Show HN: Product search engine that Amazon will not like - httpsocool
http://so.cool
======
httpsocool
First off, I can’t wait to show off the domain I got for it. Here it is:
[http://so.cool/](http://so.cool/)

It is no secret: Amazon has invested millions to make us believe that it has
the best prices on everything and that the top search result is indeed the
thing you want to buy.

I shop on Amazon _a lot_. I have very little free time, and the convenience of
one-click ordering and fast home delivery is too good to pass up. After
spending thousands upon thousands of dollars playing by their rules, I decided
to write my own Amazon product search tool – one that prioritizes value to me
as a shopper. I built in a ton of small features that: a) allow me to quickly
find items that are _actually_ attractively priced, b) make the most of
Amazon’s money saving features (coupons, subscriptions, etc.) and c) avoid
marketing tricks that they subtly plant into the search results to maximize
their profits (add-on items, Pantry, etc). I implemented functionality that is
widely known to be impossible to do (such as sorting search results by Prime
price, sorting and filtering by number of reviews). I added quick links to
other useful tools for Amazon shopping, such as fakespot and camelcamelcamel,
and quick pop-ups that check prices for a given item at other retailers’
websites.

To avoid sounding like I am trying too hard to promote my website, I will not
go into describing every little bit of the functionality here.

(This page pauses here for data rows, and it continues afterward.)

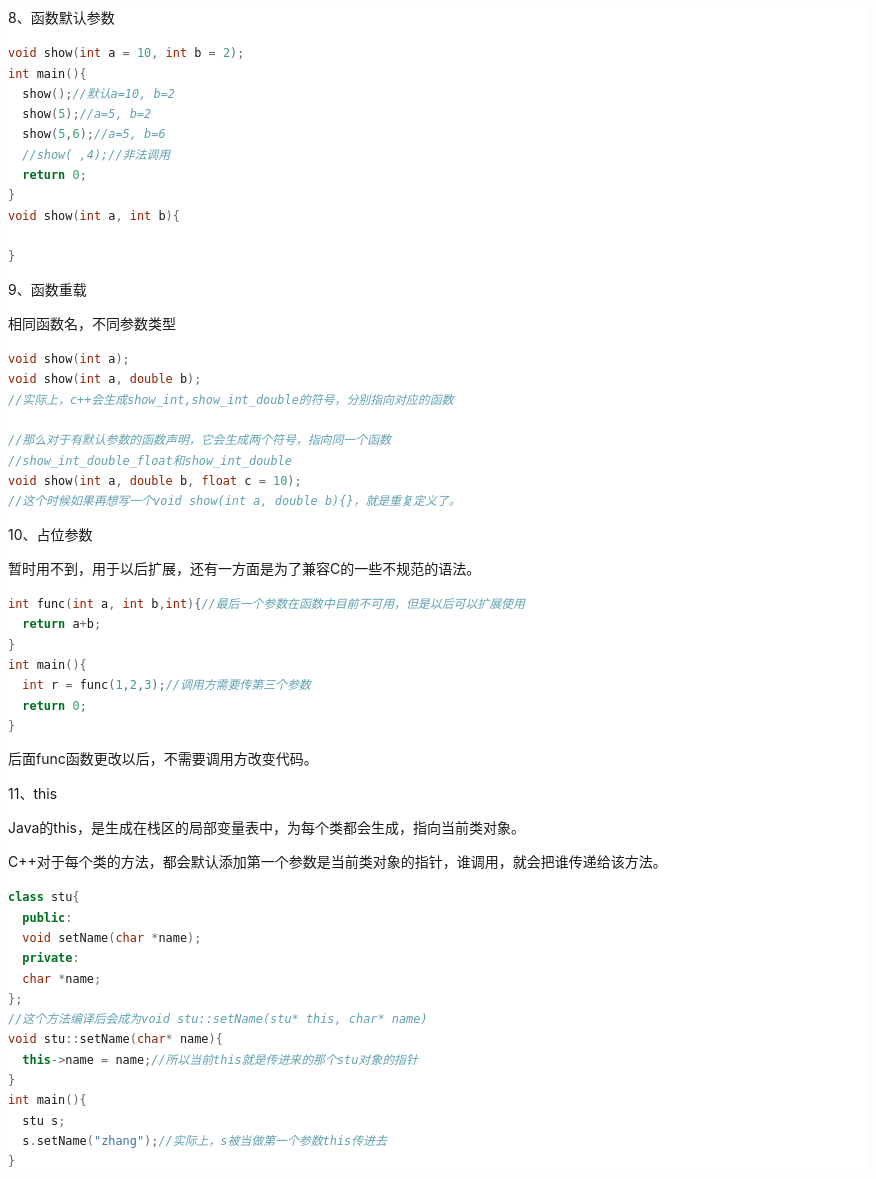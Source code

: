 8、函数默认参数

```c++
void show(int a = 10, int b = 2);
int main(){
  show();//默认a=10, b=2
  show(5);//a=5, b=2
  show(5,6);//a=5, b=6
  //show( ,4);//非法调用
  return 0;
}
void show(int a, int b){
  
}
```

9、函数重载

相同函数名，不同参数类型

```c++
void show(int a);
void show(int a, double b);
//实际上，c++会生成show_int,show_int_double的符号，分别指向对应的函数

//那么对于有默认参数的函数声明，它会生成两个符号，指向同一个函数
//show_int_double_float和show_int_double
void show(int a, double b, float c = 10);
//这个时候如果再想写一个void show(int a, double b){}，就是重复定义了。
```

10、占位参数

暂时用不到，用于以后扩展，还有一方面是为了兼容C的一些不规范的语法。

```c++
int func(int a, int b,int){//最后一个参数在函数中目前不可用，但是以后可以扩展使用
  return a+b;
}
int main(){
  int r = func(1,2,3);//调用方需要传第三个参数
  return 0;
}
```

后面func函数更改以后，不需要调用方改变代码。

11、this

Java的this，是生成在栈区的局部变量表中，为每个类都会生成，指向当前类对象。

C++对于每个类的方法，都会默认添加第一个参数是当前类对象的指针，谁调用，就会把谁传递给该方法。

```c++
class stu{
  public:
  void setName(char *name);
  private:
  char *name;
};
//这个方法编译后会成为void stu::setName(stu* this, char* name)
void stu::setName(char* name){
  this->name = name;//所以当前this就是传进来的那个stu对象的指针
}
int main(){
  stu s;
  s.setName("zhang");//实际上，s被当做第一个参数this传进去
}
```

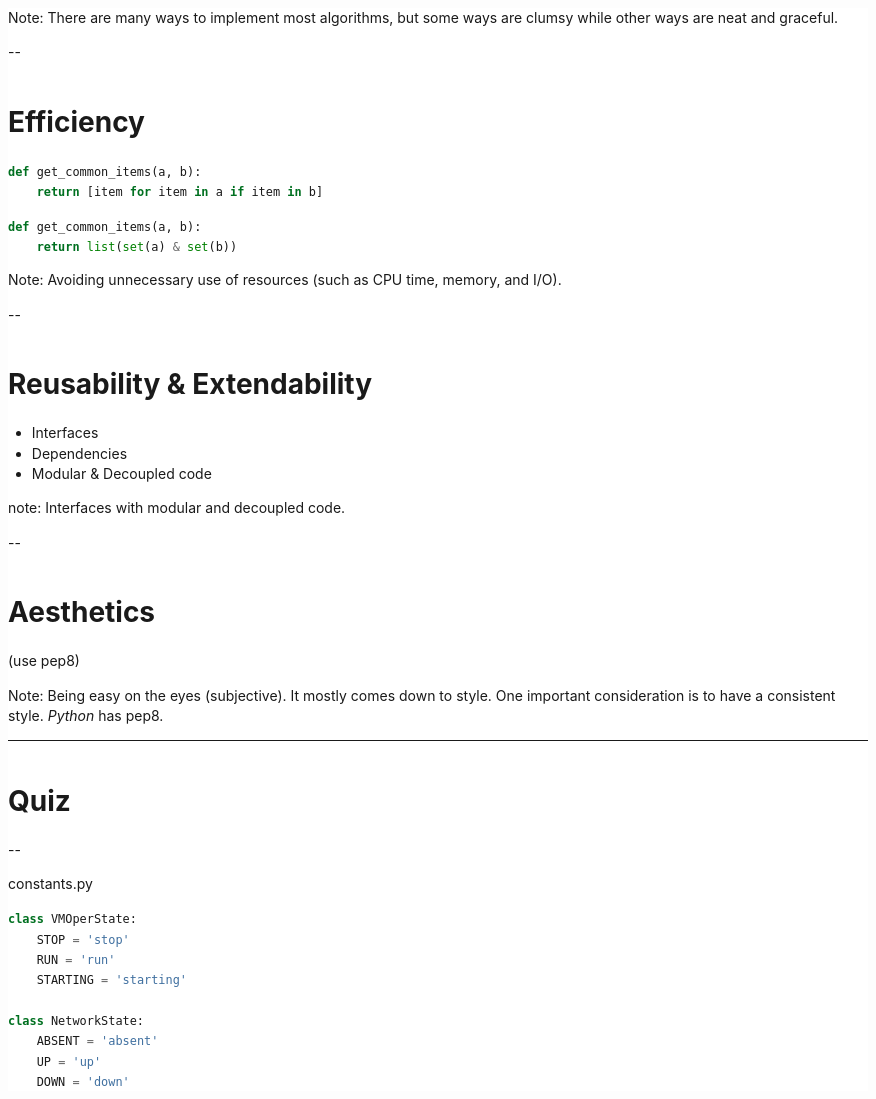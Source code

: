 
Note: There are many ways to implement most algorithms, but some ways are
      clumsy while other ways are neat and graceful.

--

# Efficiency

```python
def get_common_items(a, b):
    return [item for item in a if item in b]
```


```python
def get_common_items(a, b):
    return list(set(a) & set(b))
```


Note: Avoiding unnecessary use of resources (such as CPU time, memory, and I/O).

--

# Reusability & Extendability

- Interfaces
- Dependencies
- Modular & Decoupled code



note: Interfaces with modular and decoupled code.

--

# Aesthetics

(use pep8)

Note: Being easy on the eyes (subjective). It mostly comes down to style.
      One important consideration is to have a consistent style.
      *Python* has pep8.

---

# Quiz

--

constants.py

```python
class VMOperState:
    STOP = 'stop'
    RUN = 'run'
    STARTING = 'starting'
 
class NetworkState:
    ABSENT = 'absent'
    UP = 'up'
    DOWN = 'down'
```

I will also say
that I built the site to “scratch my own itch” and it is not making me any
money (although if it really takes off and reaches a point when I need to
start investing into infrastructure I will either have to look for ways to
monetize it or will simply take it offline).

Anyway, check it out, let me know your thoughts or simply add it to your
online shopping tool belt. All of those things I will appreciate equally.

------
gnode
It appears to only be for the US Amazon. Is there a way to search
amazon.co.uk, amazon.de, etc. The site looks promising, but without this, is
useless to me, living in the UK.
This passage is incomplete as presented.